Description of the task
When the string "true" appears in a line of the records, show the whole line.

(Records from a collection)
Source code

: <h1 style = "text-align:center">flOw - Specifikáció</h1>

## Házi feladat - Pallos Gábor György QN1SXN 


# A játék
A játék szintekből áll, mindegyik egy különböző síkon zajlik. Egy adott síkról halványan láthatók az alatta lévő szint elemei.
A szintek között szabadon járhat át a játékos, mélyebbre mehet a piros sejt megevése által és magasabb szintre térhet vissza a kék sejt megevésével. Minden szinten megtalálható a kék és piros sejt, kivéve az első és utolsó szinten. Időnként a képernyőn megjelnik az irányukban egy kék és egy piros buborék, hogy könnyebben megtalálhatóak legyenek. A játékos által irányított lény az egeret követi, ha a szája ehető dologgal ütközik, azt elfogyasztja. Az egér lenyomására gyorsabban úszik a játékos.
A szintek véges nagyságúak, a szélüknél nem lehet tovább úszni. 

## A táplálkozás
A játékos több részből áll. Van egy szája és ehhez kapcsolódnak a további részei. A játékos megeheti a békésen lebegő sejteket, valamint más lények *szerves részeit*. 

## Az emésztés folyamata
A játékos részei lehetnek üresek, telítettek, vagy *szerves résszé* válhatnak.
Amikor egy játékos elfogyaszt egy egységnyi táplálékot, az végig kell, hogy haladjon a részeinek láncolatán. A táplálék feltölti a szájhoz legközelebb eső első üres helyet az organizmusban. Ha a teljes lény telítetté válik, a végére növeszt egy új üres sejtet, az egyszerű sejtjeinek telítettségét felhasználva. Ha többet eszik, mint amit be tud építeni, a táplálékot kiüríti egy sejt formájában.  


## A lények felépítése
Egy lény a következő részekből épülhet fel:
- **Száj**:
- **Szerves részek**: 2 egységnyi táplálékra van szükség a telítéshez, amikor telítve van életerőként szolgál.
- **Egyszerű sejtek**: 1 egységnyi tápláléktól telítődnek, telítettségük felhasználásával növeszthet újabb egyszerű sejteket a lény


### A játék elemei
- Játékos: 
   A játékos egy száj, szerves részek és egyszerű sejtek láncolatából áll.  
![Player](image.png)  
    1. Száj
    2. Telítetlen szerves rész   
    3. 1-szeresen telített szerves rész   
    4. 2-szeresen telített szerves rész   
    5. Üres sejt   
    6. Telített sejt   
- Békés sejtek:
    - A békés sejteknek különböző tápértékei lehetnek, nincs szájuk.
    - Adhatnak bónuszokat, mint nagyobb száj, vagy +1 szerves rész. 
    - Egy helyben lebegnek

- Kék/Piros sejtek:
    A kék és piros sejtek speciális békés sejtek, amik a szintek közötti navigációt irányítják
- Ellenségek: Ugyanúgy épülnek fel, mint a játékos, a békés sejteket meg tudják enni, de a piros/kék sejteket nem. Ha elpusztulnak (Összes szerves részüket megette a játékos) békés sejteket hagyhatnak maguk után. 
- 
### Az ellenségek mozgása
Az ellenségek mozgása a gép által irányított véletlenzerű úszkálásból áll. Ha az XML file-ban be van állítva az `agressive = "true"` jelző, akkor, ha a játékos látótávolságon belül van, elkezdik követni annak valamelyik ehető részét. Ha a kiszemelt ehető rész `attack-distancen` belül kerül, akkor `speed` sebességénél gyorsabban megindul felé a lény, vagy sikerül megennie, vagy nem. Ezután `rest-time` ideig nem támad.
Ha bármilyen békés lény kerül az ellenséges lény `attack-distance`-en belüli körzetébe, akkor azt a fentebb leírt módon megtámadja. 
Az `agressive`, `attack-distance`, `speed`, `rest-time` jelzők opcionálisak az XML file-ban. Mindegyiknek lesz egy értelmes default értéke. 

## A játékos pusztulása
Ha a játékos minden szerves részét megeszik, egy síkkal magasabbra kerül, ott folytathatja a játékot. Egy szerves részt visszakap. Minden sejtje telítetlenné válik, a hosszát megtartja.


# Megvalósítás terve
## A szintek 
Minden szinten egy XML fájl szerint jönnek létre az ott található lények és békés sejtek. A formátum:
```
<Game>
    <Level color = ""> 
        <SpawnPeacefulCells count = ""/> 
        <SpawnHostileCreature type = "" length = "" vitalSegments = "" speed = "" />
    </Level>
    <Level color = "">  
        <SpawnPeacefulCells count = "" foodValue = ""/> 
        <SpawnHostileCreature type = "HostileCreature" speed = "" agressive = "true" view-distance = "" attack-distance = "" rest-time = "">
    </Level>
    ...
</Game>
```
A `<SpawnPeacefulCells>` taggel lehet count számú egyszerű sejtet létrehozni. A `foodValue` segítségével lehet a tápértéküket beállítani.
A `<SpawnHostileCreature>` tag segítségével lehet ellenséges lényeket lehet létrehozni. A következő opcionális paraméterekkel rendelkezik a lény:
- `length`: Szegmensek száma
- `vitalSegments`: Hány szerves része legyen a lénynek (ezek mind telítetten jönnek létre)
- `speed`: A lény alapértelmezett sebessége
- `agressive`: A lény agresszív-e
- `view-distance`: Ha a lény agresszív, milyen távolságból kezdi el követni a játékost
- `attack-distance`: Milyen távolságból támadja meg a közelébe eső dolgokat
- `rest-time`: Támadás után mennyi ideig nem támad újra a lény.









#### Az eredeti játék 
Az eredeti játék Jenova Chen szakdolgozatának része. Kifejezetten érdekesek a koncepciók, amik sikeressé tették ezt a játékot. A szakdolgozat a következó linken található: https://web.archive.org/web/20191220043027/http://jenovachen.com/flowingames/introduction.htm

Result for this task
Az ellenségek mozgása a gép által irányított véletlenzerű úszkálásból áll. Ha az XML file-ban be van állítva az `agressive = "true"` jelző, akkor, ha a játékos látótávolságon belül van, elkezdik követni annak valamelyik ehető részét. Ha a kiszemelt ehető rész `attack-distancen` belül kerül, akkor `speed` sebességénél gyorsabban megindul felé a lény, vagy sikerül megennie, vagy nem. Ezután `rest-time` ideig nem támad.
        <SpawnHostileCreature type = "HostileCreature" speed = "" agressive = "true" view-distance = "" attack-distance = "" rest-time = "">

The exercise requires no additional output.